Nous avons environ 300 communautés, et toutes ont été encouragées au cours des 25 ou 30 dernières années à s'incorporer et à installer un réseau d'égouts coûteux, l'aqueduc, un système d'éclairage et toutes sortes de commodités qu'elles n'ont pas finalement les moyens de s'offrir. Les habitants de ces communautés doivent couper l'électricité dans les lampadaires parce qu'ils n'ont pas de budget d'éclairage. Ils n'ont tout simplement pas l'argent.
Dans beaucoup de ces communautés, la population vieillit parce que les plus jeunes et les plus instruits quittent la région pour le continent, les États-Unis ou ailleurs.

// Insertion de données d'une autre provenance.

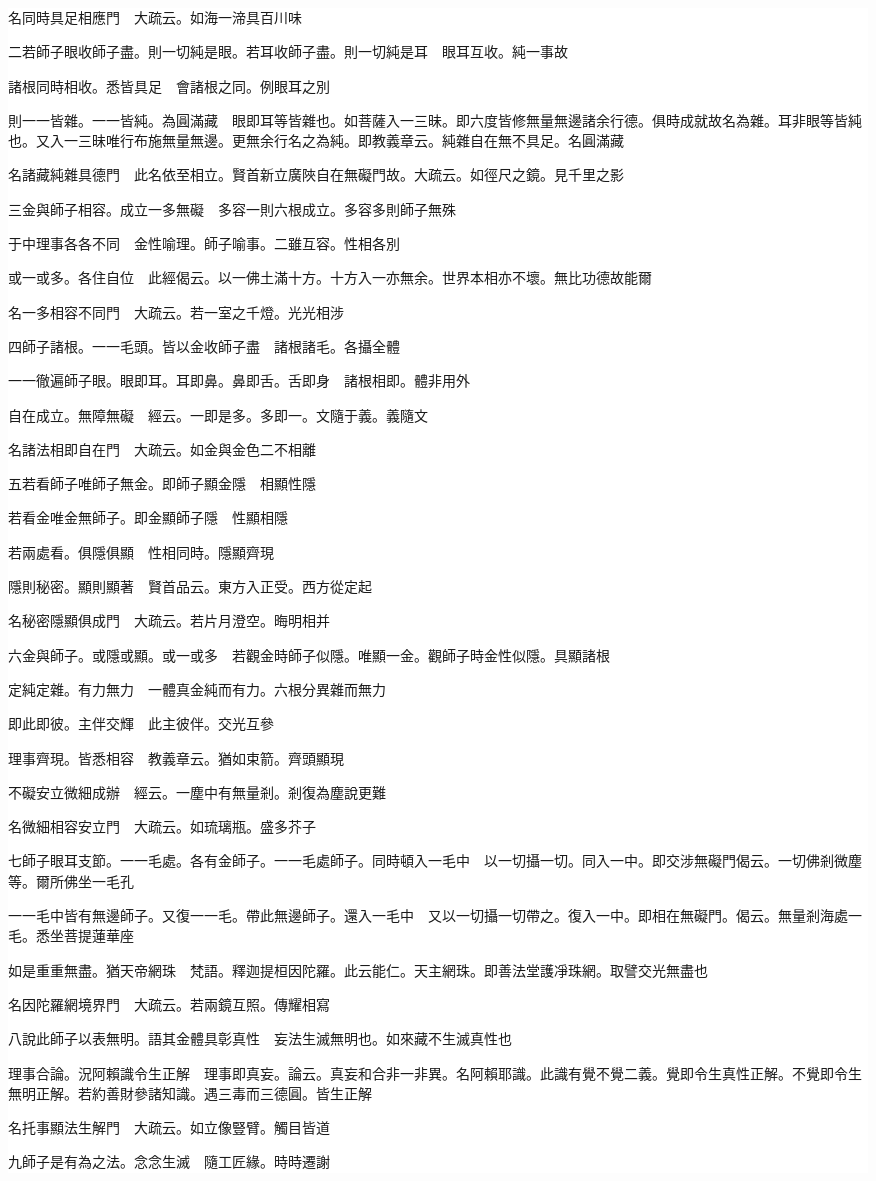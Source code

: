 名同時具足相應門　大疏云。如海一渧具百川味

二若師子眼收師子盡。則一切純是眼。若耳收師子盡。則一切純是耳　眼耳互收。純一事故

諸根同時相收。悉皆具足　會諸根之同。例眼耳之別

則一一皆雜。一一皆純。為圓滿藏　眼即耳等皆雜也。如菩薩入一三昧。即六度皆修無量無邊諸余行德。俱時成就故名為雜。耳非眼等皆純也。又入一三昧唯行布施無量無邊。更無余行名之為純。即教義章云。純雜自在無不具足。名圓滿藏

名諸藏純雜具德門　此名依至相立。賢首新立廣陜自在無礙門故。大疏云。如徑尺之鏡。見千里之影

三金與師子相容。成立一多無礙　多容一則六根成立。多容多則師子無殊

于中理事各各不同　金性喻理。師子喻事。二雖互容。性相各別

或一或多。各住自位　此經偈云。以一佛土滿十方。十方入一亦無余。世界本相亦不壞。無比功德故能爾

名一多相容不同門　大疏云。若一室之千燈。光光相涉

四師子諸根。一一毛頭。皆以金收師子盡　諸根諸毛。各攝全體

一一徹遍師子眼。眼即耳。耳即鼻。鼻即舌。舌即身　諸根相即。體非用外

自在成立。無障無礙　經云。一即是多。多即一。文隨于義。義隨文

名諸法相即自在門　大疏云。如金與金色二不相離

五若看師子唯師子無金。即師子顯金隱　相顯性隱

若看金唯金無師子。即金顯師子隱　性顯相隱

若兩處看。俱隱俱顯　性相同時。隱顯齊現

隱則秘密。顯則顯著　賢首品云。東方入正受。西方從定起

名秘密隱顯俱成門　大疏云。若片月澄空。晦明相并

六金與師子。或隱或顯。或一或多　若觀金時師子似隱。唯顯一金。觀師子時金性似隱。具顯諸根

定純定雜。有力無力　一體真金純而有力。六根分異雜而無力

即此即彼。主伴交輝　此主彼伴。交光互參

理事齊現。皆悉相容　教義章云。猶如束箭。齊頭顯現

不礙安立微細成辦　經云。一塵中有無量剎。剎復為塵說更難

名微細相容安立門　大疏云。如琉璃瓶。盛多芥子

七師子眼耳支節。一一毛處。各有金師子。一一毛處師子。同時頓入一毛中　以一切攝一切。同入一中。即交涉無礙門偈云。一切佛剎微塵等。爾所佛坐一毛孔

一一毛中皆有無邊師子。又復一一毛。帶此無邊師子。還入一毛中　又以一切攝一切帶之。復入一中。即相在無礙門。偈云。無量剎海處一毛。悉坐菩提蓮華座

如是重重無盡。猶天帝網珠　梵語。釋迦提桓因陀羅。此云能仁。天主網珠。即善法堂護凈珠網。取譬交光無盡也

名因陀羅網境界門　大疏云。若兩鏡互照。傳耀相寫

八說此師子以表無明。語其金體具彰真性　妄法生滅無明也。如來藏不生滅真性也

理事合論。況阿賴識令生正解　理事即真妄。論云。真妄和合非一非異。名阿賴耶識。此識有覺不覺二義。覺即令生真性正解。不覺即令生無明正解。若約善財參諸知識。遇三毒而三德圓。皆生正解

名托事顯法生解門　大疏云。如立像豎臂。觸目皆道

九師子是有為之法。念念生滅　隨工匠緣。時時遷謝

Voilà le problème. Je pourrais continuer comme ça longtemps, monsieur le président. Cependant, le fait est que nous devons convaincre le gouvernement du Canada, le premier ministre et le MPO du problème.
Je vais maintenant aborder l'aspect scientifique. Il est impossible de se doter d'une gestion des pêches comparable à celle de l'Islande ou de la Norvège à moins qu'elle ne soit fondée sur des bases scientifiques. On peut prendre l'avion et survoler les forêts de la Colombie-Britannique ou de l'Ontario et se faire une très bonne idée de leur étendue. On peut se faire une excellente idée de la ressource que représente cette forêt en très peu de temps.
Il est aussi facile de déterminer l'importance de l'industrie laitière au Québec ou encore de la culture du blé dans les Prairies. Toutefois, lorsqu'il est question d'une ressource qui se trouve à 1 000 mètres sous la mer, le bon sens nous dit qu'il faut faire ce que l'on appelle de la «recherche océanographique».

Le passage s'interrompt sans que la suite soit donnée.